In my last post I covered three ways to answer this question if you want to totally botch it and have them delete your resume (if you want to read that, check out this link 3 Terrible Ways to Answer the Question “Why Are You Looking For a New Role?”). This post I am going to cover how you should answer it if you want to better your chances of moving forward in the process. Some of you are probably wondering “Ben, why does my reasoning for looking for a new job matter? I am looking and I have the necessary skills, what more is there to it.” I would counter by saying while that is totally fair, that is tackling the question solely from your perspective. While the “why” might not matter to you, it matters a ton to us. By us I mean recruiters and hiring managers. The reason it matters to us is because this one question can tell us so much about you as a candidate and as a potential employee. If you read my article on how not to answer this question, I take a deeper look at the bad conclusions employers are able to reach just through this one question alone.
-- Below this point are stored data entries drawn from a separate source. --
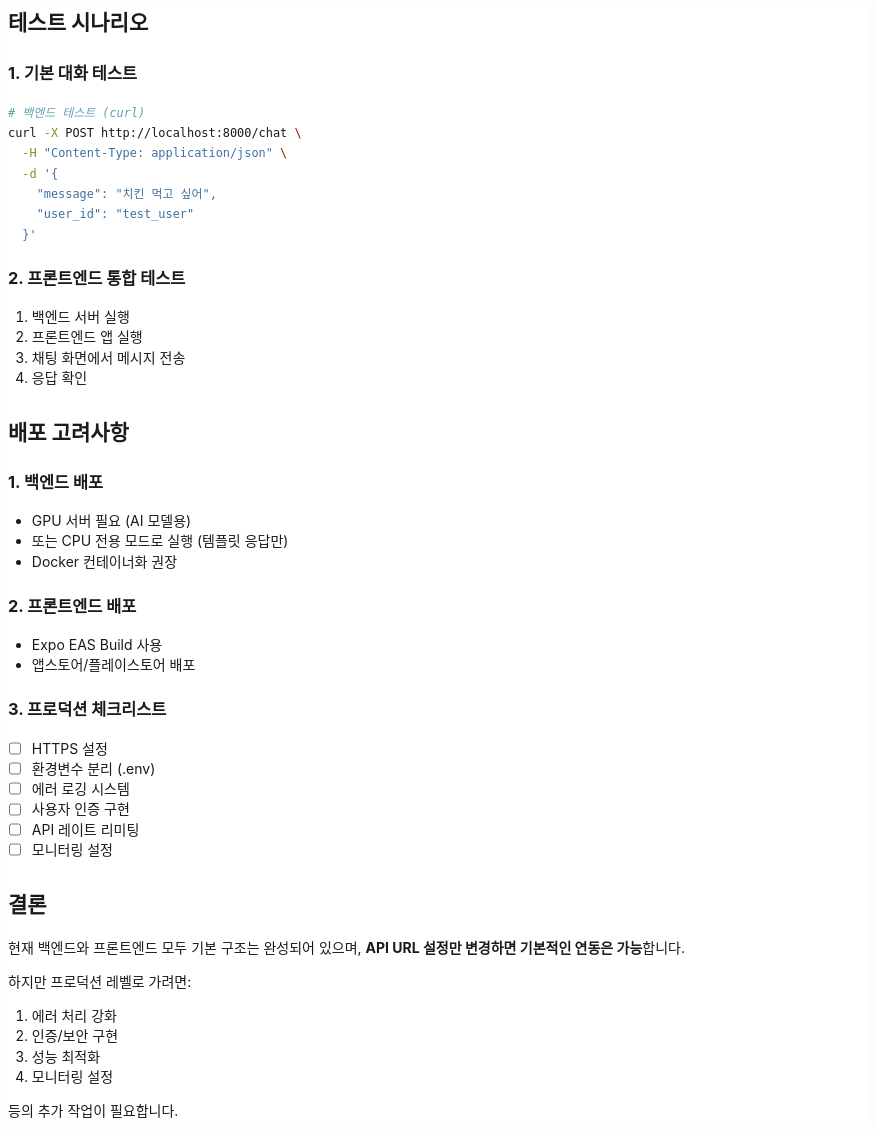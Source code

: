 ## 테스트 시나리오

### 1. 기본 대화 테스트
```bash
# 백엔드 테스트 (curl)
curl -X POST http://localhost:8000/chat \
  -H "Content-Type: application/json" \
  -d '{
    "message": "치킨 먹고 싶어",
    "user_id": "test_user"
  }'
```

### 2. 프론트엔드 통합 테스트
1. 백엔드 서버 실행
2. 프론트엔드 앱 실행
3. 채팅 화면에서 메시지 전송
4. 응답 확인

## 배포 고려사항

### 1. 백엔드 배포
- GPU 서버 필요 (AI 모델용)
- 또는 CPU 전용 모드로 실행 (템플릿 응답만)
- Docker 컨테이너화 권장

### 2. 프론트엔드 배포
- Expo EAS Build 사용
- 앱스토어/플레이스토어 배포

### 3. 프로덕션 체크리스트
- [ ] HTTPS 설정
- [ ] 환경변수 분리 (.env)
- [ ] 에러 로깅 시스템
- [ ] 사용자 인증 구현
- [ ] API 레이트 리미팅
- [ ] 모니터링 설정

## 결론

현재 백엔드와 프론트엔드 모두 기본 구조는 완성되어 있으며, **API URL 설정만 변경하면 기본적인 연동은 가능**합니다. 

하지만 프로덕션 레벨로 가려면:
1. 에러 처리 강화
2. 인증/보안 구현
3. 성능 최적화
4. 모니터링 설정

등의 추가 작업이 필요합니다.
But let me start by what I, as a recruiter look for. The first thing is are you looking for a good reason. That is important to me because if you reason for looking isn’t strong that increases the likelihood that something will go wrong later in the process. For example, if you reason for looking is you want more money, you might receive a counter offer from your current employer and you might accept that. If your motivation for looking is that you “Just wanted to see what is out there” I will end up drawing many conclusion, none of them particularly good. Just looking to see what is out there, well that hardly motivation to leave your current job (it’s not an easy thing, people are typically change averse). What if we make an offer and you were “just looking” all along and turn down the offer? Were you just woefully unprepared to answer this question? Who doesn’t prepare for an interview? Did you not prepare because you don’t value this opportunity? What kind of employee makes decision, just because? The best candidates have strong reasons for looking that are non-negotiable. The bad answers fall into two categories in my opinion. They either make it appear like something might go wrong down the road if we are able to get to the point of offer or they make you look like the type of candidate who we won’t want to make an offer to anyway. Both of those conclusion have one big thing in common, time. As a recruiter time is crucially important. We are measured by how long our roles are open so filling them as quickly and efficiently as possible will always carry some gravity. If aren’t a good candidate, then having the interview itself is a waste. Even worse, if you have a bad reason for looking and you end up getting to the offer but you turn it down we have wasted a ton of time. Not only will it be disappointing to our hiring managers to lose out to someone they wanted but now it’s highly likely we need to start the search over (assuming we don’t have a second place candidate). So, now that I have hopefully convinced you why getting this right is so important lets go over three examples on how you can do just that.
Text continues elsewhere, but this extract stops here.